Notre impression est que le gros des bataillons de marcheurs veut surtout que la France cesse de s'auto-détruire et trouve la voix du renforcement d'elle-même. Ils sont prêts à plus de remises en cause qu'on ne l'imagine pourvu que des résultats positifs soient là. Encore faut-il que les partis politiques  et les hommes de réflexion  lui montrent un vrai chemin.

Les Français sont de retour. Pas encore la France.

Contresens sur le concept de "zones monétaires optimales"

La monnaie est une terre fertile en inepties de toute sorte. Une des sottises du moment est tout à fait remarquable : elle consiste à partir de la pensée de Robert Mundell, un sage parmi les sages, hostile aux changes flottants (ce qui nous le rend sympathique), et favorable à l'Euro, pour "prouver" que l'Euro est condamné par les économistes. C'est une thèse que l'on retrouve pratiquement chez tous les contempteurs de l'Euro, d'un commentateur comme Eric Zemmour à des hommes politiques comme Mme Le Pen ou M. Dupont Aignan.
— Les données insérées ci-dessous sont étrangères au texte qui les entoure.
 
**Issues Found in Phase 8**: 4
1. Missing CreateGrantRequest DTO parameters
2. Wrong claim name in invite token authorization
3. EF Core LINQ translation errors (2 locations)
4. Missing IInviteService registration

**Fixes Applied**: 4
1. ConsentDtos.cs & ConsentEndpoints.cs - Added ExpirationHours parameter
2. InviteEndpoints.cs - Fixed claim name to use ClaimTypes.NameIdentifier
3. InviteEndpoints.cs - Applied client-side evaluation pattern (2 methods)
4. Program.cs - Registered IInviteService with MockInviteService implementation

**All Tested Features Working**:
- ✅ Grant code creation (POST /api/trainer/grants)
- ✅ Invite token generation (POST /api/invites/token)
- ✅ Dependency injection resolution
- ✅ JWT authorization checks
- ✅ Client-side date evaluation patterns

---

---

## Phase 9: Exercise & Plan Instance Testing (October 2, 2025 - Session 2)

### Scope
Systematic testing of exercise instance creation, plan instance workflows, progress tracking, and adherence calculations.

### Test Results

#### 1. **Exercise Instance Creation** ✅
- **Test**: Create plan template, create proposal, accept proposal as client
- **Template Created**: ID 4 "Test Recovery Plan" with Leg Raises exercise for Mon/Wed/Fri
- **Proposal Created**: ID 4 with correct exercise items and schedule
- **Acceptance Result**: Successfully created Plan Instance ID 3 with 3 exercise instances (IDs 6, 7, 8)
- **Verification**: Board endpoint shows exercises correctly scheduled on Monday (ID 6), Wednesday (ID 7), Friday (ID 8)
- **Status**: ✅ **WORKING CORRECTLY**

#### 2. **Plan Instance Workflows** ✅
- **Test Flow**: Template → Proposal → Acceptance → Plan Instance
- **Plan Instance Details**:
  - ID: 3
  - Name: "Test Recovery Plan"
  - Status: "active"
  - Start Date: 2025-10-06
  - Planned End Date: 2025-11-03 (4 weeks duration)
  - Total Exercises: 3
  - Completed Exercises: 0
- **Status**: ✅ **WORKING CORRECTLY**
La science économique aurait défini, par son meilleur prix Nobel sur le sujet, les règles de création d'une bonne zone de monnaie unique. L'Europe ne répond pas à ces règles. Les Zélotes de l'Euro, niant la science pour la foi, aurait péché contre l'esprit et créé "un monstre intenable et dangereux".

Tous ceux qui ont suivi, ne serait-ce que d'un œil, tout le débat économique sur la création d'une union monétaire dans la CEE savent que Robert Mundell a développé ses idées pour permettre de la construire. Il est un des pères de l'Union Monétaire Européenne. Paradoxe, tout de même, de voir que les arguments du principal promoteur de cette union soient considérés comme la preuve "scientifique" de son impossibilité, même si la couverture médiatique des débats économiques de fond en matière de système monétaire international, est, de tradition , quasiment nulle.

Il faut d'abord relever une erreur tout aussi grotesque. On affecte de penser dans les milieux médiatiques que la monnaie unique est le fruit de la pensée profonde de M. Mitterrand, qui aurait arraché le DeutschMark à l'Allemagne et à M. Kohl, pour prix de sa réunification après l'effondrement du bloc socialiste. Cette fable a été dénoncée récemment par l'ancien ministre des Finances d'Helmut Schmidt. A juste titre.

La préoccupation concrète d'une monnaie européenne remonte aux premiers effets des défauts structurels des accords de Bretton-Woods et de la licence prise par les américains dans la gestion du dollar.  De tensions en tensions on ira jusqu'à la rupture du lien avec l'or, en été 1971 et à la mise en place du désastreux système des changes flottants.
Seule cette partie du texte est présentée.